YOUR TASK:
Lines before the one containing "Language-model Analysis Tool)" are to be left out; reproduce that line and all the rest of the entries exactly.

ENTRIES PROVIDED:
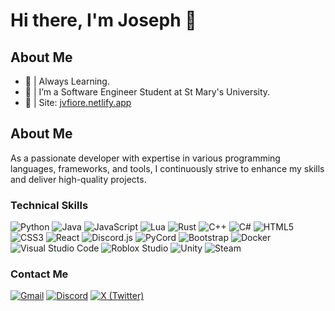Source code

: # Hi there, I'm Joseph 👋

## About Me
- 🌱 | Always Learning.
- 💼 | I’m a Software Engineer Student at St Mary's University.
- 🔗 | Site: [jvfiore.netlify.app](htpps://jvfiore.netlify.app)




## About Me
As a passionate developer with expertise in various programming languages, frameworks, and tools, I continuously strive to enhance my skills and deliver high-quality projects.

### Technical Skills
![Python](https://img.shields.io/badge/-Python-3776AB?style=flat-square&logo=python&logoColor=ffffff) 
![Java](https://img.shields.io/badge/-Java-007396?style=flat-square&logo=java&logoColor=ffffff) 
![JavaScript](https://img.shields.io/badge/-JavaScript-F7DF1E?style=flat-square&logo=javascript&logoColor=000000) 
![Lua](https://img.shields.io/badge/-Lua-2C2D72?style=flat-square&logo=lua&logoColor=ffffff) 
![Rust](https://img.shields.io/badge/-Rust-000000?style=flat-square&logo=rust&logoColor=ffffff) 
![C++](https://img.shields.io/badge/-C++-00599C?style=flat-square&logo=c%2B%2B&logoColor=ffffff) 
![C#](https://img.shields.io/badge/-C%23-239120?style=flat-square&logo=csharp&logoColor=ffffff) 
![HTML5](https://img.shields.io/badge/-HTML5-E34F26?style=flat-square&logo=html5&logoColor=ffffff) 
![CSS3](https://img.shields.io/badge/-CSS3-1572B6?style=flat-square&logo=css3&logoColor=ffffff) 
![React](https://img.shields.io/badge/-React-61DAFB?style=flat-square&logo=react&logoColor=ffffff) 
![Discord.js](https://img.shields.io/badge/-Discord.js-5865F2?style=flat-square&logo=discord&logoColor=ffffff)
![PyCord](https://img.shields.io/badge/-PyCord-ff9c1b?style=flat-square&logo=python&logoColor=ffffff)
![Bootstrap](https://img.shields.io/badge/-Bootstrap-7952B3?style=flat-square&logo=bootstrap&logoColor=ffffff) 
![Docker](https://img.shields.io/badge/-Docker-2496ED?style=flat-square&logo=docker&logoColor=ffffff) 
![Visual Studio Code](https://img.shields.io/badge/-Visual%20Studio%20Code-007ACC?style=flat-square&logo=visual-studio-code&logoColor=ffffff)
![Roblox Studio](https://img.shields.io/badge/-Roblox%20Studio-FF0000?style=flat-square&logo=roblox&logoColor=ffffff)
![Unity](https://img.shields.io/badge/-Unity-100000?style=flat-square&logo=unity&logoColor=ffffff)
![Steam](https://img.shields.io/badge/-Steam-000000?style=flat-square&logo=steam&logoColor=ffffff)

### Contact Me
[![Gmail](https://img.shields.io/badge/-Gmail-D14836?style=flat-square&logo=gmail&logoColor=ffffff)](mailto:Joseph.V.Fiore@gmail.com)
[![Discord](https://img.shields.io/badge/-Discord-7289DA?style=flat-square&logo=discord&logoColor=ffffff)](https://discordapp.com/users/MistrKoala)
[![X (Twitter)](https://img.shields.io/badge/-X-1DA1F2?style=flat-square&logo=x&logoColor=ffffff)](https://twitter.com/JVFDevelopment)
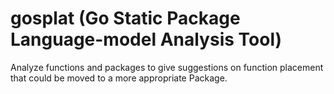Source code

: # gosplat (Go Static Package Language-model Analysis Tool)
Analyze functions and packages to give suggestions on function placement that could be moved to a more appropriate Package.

ANSWER BOX:
: # gosplat (Go Static Package Language-model Analysis Tool)
Analyze functions and packages to give suggestions on function placement that could be moved to a more appropriate Package.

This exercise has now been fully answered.